Published in EPPC Online on November 1, 1997



There is scarcely a cliché of the 1990s Hollywood thriller that is not to be found in Switchback, written and directed by Jeb Stuart. By now, the figure of the serial killer — so rare in nature, so common in the movies — has become such a familiar one that a filmmaker like Stuart will think nothing of insulting our intelligence with a specimen of the genre who kills not for sexual thrills nor money nor any discernible reason at all but just because it is in his job description. I beg your pardon (or you can stop reading now) if you mean to waste your time and money on this nonsense and wish to preserve whatever pathetic thrill it is you get from the undemanding task of guessing whodunnit, but the bad guy here is a friendly old railroad worker called Bob (Danny Glover). He turns out a sicko who kills by slicing through the femoral arteries not of just of virginal maidens but (among others) old men who have known and befriended him for years.

This is territory that even the Marquis de Sade never dreamed of. Of course we’re not supposed to believe it. This is the movies after all, and the point is simply to make the murderer the least likely of the candidates for the job, at whatever cost in credibility. We are also, and inevitably, provided with an alternative candidate (Jared Leeto) — who, by the rules of movie serial killing, cannot have done it because he so obviously must have done it — and a renegade FBI agent called Frank LaCrosse (Dennis Quaid) who risks his career to pursue the killer (the typically cretinous FBI has closed the case) because the latter has kidnapped his son! Being a playful kind of guy — as movie serial killers generally are and real ones generally aren’t — Bob then sends LaCrosse cryptic messages containing clues, undecipherable by anyone except movie-cops, as to where he may be found.

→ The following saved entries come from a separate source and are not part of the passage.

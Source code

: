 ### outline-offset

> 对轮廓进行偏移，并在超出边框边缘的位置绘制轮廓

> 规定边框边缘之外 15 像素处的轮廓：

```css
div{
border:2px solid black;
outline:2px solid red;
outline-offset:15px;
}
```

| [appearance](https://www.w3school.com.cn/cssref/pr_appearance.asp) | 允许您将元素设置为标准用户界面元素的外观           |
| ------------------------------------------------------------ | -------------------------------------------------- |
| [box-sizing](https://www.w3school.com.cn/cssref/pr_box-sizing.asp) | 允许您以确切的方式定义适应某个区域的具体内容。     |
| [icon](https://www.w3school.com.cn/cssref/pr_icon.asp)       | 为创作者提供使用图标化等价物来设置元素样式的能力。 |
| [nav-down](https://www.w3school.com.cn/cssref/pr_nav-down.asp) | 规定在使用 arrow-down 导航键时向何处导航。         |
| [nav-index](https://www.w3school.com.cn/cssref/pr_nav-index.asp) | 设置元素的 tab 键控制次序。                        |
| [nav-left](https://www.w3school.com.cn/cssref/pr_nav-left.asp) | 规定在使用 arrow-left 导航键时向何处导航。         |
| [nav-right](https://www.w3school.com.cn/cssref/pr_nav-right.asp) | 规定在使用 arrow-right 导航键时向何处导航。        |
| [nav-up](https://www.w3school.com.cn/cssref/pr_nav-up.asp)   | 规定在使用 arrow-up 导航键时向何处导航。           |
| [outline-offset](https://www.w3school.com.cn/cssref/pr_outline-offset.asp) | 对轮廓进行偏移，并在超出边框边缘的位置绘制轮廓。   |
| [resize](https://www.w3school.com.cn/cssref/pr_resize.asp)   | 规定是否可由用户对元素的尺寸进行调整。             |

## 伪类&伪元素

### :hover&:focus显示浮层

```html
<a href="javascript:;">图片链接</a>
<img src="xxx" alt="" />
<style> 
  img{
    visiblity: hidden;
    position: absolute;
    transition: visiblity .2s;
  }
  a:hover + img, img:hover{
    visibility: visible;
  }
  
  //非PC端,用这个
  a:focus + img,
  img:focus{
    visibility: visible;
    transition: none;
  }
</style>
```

“He turned it into a damn game on you,” says the fatherly Texas sheriff called Buck Olmstead (R. Lee Ermey) who helps Frank at a crucial moment when he is on the run from his FBI colleagues and towards an inevitably dramatic confrontation with the killer. Buck even chooses to lose his bid for re-election rather than detain poor Frank at the behest of the feds. That may not be quite as ridiculously unbelievable as Danny Glover playing a serial killer, but it comes pretty close. Like his killer, Stuart has turned his handiwork into a damn game on us, but it is not a game many will find it amusing to play.